National Bank of Commerce (NBC) is a full-service national bank based in Wisconsin, USA, with headquarters at 1127 Tower Ave., in downtown Superior, WI. The bank offers personal retail products and services, mortgage loans, business lending, credit and debit cards, online and mobile banking, and other financial services.  NBC is the largest locally-owned bank in the Twin Ports. The bank has been in the Wisconsin region since 1934.

NBC is the subsidiary of NATCOM Bancshares, Inc. NATCOM is a bank holding company primarily established in 1998 to manage the bank's assets.

Company History 
NBC was established in February of 1934 as the Union National Bank of Superior. The bank was insured by the Federal Deposit Insurance Corporation (FDIC) on April 23, 1934.

In 1940, the company was renamed as National Bank of Commerce.

In September 1972, National Bank of Commerce acquired Poplar State Bank of Solon Springs, Wisconsin.

In 1998, the bank reorganized its operations. The company also established NATCOM Bancshares Inc., as NBC's parent holding company.

In the year 2000, National Bank of Commerce opened its first location outside of Wisconsin, in Duluth, MN.

In June 2008, NBC purchased Superior Bancorp, with $90 million in assets and two branches in Superior. The deal gave the bank $540 million in assets and a 60 percent share of Douglas County, Wisconsin deposits. NBC also acquired Community Bank in November 2008.

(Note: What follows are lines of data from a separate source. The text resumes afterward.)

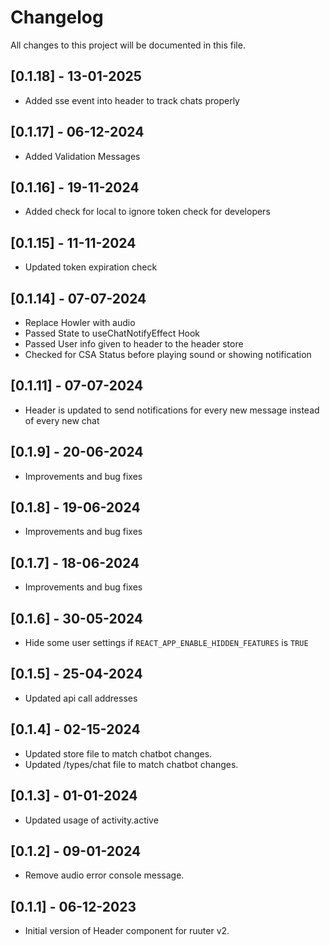 # Changelog
All changes to this project will be documented in this file.

## [0.1.18] - 13-01-2025

- Added sse event into header to track chats properly

## [0.1.17] - 06-12-2024

- Added Validation Messages

## [0.1.16] - 19-11-2024

- Added check for local to ignore token check for developers

## [0.1.15] - 11-11-2024

- Updated token expiration check

## [0.1.14] - 07-07-2024

- Replace Howler with audio
- Passed State to useChatNotifyEffect Hook
- Passed User info given to header to the header store
- Checked for CSA Status before playing sound or showing notification

## [0.1.11] - 07-07-2024

- Header is updated to send notifications for every new message instead of every new chat

## [0.1.9] - 20-06-2024

- Improvements and bug fixes

## [0.1.8] - 19-06-2024

- Improvements and bug fixes

## [0.1.7] - 18-06-2024

- Improvements and bug fixes

## [0.1.6] - 30-05-2024

- Hide some user settings if `REACT_APP_ENABLE_HIDDEN_FEATURES` is `TRUE`

## [0.1.5] - 25-04-2024

- Updated api call addresses 

## [0.1.4] - 02-15-2024

- Updated store file to match chatbot changes.
- Updated /types/chat file to match chatbot changes.

## [0.1.3] - 01-01-2024

- Updated usage of activity.active

## [0.1.2] - 09-01-2024

- Remove audio error console message.

## [0.1.1] - 06-12-2023

- Initial version of Header component for ruuter v2.
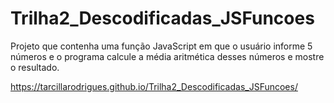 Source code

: # Trilha2_Descodificadas_JSFuncoes
Projeto que contenha uma função JavaScript em que o usuário informe 5 números e o programa calcule a média aritmética desses números e mostre o resultado.

https://tarcillarodrigues.github.io/Trilha2_Descodificadas_JSFuncoes/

In December 2017, NATCOM Bancshares, Inc., NBC's holding company, obtained federal permission to buy 49% of the voting shares of Republic Bank, owned by Republic Bancshares Inc. NBC subsequently received permission to purchase the remaining shares of Republic Bank in July 2019. The merger was completed in December 2019. Following the acquisition, NBC operated 12 branches throughout northeastern Minnesota and northwestern Wisconsin, including six branches previously owned by Republic Bank.

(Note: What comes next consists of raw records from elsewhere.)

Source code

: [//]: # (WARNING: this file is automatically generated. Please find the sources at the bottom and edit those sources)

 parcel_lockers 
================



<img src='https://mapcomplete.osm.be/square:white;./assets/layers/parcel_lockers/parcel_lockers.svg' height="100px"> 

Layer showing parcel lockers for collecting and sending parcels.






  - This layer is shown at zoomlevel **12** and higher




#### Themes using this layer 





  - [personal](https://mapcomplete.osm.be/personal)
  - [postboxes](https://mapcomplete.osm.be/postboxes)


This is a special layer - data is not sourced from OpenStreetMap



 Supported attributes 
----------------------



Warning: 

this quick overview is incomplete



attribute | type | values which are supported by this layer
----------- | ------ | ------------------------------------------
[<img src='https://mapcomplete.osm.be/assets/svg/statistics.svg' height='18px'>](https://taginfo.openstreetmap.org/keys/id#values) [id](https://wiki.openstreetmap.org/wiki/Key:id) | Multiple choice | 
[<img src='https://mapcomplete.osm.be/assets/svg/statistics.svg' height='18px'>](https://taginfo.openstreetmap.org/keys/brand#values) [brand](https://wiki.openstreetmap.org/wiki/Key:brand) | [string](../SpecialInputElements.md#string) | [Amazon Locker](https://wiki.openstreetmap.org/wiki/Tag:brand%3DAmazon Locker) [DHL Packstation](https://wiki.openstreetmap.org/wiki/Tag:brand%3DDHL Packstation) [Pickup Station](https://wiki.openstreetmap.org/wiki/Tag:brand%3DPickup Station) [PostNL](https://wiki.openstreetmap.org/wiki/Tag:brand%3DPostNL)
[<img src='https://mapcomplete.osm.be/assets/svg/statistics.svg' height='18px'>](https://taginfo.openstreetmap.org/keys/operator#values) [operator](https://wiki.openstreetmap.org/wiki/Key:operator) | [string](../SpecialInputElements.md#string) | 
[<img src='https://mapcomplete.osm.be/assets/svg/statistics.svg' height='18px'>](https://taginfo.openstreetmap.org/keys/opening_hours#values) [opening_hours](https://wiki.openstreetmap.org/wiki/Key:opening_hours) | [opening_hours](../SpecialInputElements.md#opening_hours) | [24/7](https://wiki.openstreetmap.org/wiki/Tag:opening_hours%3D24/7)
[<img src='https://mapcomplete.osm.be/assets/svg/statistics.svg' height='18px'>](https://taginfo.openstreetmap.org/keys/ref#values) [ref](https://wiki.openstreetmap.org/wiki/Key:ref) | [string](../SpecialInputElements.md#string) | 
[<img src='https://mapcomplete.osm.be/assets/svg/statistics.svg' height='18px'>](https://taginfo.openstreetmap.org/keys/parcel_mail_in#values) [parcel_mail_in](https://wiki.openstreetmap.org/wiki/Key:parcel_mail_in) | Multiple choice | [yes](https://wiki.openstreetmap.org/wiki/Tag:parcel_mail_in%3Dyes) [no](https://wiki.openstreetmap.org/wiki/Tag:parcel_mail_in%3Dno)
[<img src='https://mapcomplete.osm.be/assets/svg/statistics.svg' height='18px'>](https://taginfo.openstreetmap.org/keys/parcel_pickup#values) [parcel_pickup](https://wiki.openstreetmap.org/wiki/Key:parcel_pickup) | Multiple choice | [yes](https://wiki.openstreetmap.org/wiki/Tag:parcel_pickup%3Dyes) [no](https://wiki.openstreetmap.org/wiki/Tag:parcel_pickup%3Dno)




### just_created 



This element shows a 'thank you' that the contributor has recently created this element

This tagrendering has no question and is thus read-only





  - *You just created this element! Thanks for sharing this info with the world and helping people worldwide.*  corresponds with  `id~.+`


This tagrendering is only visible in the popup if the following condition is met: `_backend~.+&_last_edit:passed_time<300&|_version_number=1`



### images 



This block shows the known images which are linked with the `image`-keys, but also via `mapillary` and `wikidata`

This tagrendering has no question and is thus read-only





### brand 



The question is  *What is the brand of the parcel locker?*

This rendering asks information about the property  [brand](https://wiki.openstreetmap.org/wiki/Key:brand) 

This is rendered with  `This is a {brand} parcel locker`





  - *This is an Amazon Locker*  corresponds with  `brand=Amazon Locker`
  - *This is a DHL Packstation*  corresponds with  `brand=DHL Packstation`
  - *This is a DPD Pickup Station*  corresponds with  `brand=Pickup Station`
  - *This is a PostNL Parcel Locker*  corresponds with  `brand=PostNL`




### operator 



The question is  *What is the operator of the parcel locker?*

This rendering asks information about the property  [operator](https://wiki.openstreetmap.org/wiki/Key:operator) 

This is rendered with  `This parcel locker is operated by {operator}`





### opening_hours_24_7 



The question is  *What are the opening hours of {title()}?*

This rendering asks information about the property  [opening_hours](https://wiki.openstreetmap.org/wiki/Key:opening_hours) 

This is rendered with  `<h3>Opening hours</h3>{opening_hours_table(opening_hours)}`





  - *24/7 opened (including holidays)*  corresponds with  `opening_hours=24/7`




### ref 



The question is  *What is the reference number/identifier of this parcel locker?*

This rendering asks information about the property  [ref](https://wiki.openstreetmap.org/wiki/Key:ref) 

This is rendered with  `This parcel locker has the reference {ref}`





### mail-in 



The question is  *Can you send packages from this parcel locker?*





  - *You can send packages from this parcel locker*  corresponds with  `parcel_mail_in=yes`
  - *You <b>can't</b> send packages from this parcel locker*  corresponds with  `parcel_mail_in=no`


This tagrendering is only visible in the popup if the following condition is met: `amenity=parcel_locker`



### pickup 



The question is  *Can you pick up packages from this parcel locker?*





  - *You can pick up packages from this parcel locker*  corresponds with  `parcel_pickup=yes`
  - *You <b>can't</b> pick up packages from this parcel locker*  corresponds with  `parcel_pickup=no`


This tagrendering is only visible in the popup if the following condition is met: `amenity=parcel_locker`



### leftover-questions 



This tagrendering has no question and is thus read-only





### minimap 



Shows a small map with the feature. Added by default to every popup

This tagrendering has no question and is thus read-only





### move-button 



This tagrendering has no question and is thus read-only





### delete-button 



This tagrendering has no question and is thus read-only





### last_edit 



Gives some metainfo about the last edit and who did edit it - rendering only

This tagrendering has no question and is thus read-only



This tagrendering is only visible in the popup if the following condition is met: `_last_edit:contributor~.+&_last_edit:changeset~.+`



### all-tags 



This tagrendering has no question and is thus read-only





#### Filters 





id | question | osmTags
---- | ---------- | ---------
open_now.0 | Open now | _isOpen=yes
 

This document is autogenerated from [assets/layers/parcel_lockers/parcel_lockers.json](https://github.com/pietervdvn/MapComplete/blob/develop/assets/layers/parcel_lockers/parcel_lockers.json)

In 2022, NBC acquired the former City Hall building located at 1409 Hammond Ave, currently known as the Superior City Center. The additional space will be used for NBC's information technology (IT) offices, lending support services and other banking operations.

As of August 2022, NBC operates ten locations, with assets valued at $1.25 billion.

Bank Locations 
 National Bank of Commerce, Superior-Main Branch, 1127 Tower Ave, Superior, WI
 National Bank of Commerce, Midtown Branch, 2822 Tower Avenue, Superior, WI
 National Bank of Commerce, Poplar Branch, 4994 S Memorial Dr, Poplar WI
 National Bank of Commerce, Solon Springs, 9245 E Main St, Solon Springs, WI
 National Bank of Commerce, Downtown Branch, 306 West Superior Street, Duluth, MN
 National Bank of Commerce, Duluth Branch, 1314 East Superior Street, Duluth, MN
 National Bank of Commerce, Esko Branch, 3 Thomson Road, Esko, MN
 National Bank of Commerce, Hermantown Branch, 4105 Richard Avenue, Hermantown, MN
 National Bank of Commerce, Hibbing Branch, 2521 First Avenue, Hibbing, MN
 National Bank of Commerce, Woodland Branch, 1619 Woodland Avenue, Duluth, MN

Community Involvement 
In December 2013, NBC donated $400,000 to the Superior High School Board. In exchange, the school board gave the bank naming rights to the school's outdoor athletic complex. The complex was eventually named the NBC Spartan Sports Complex.

NBC has been a longtime partner of the University of Wisconsin-Superior and Yellowjacket Athletics. The bank sponsors the Yellowjacket men's basketball program's season-opening tournament.

In April 2022, NBC was recognized by the Entrepreneur Fund with the Community Catalyst Award. The award was presented at the Regional Economic Indicators Forum held on April 5.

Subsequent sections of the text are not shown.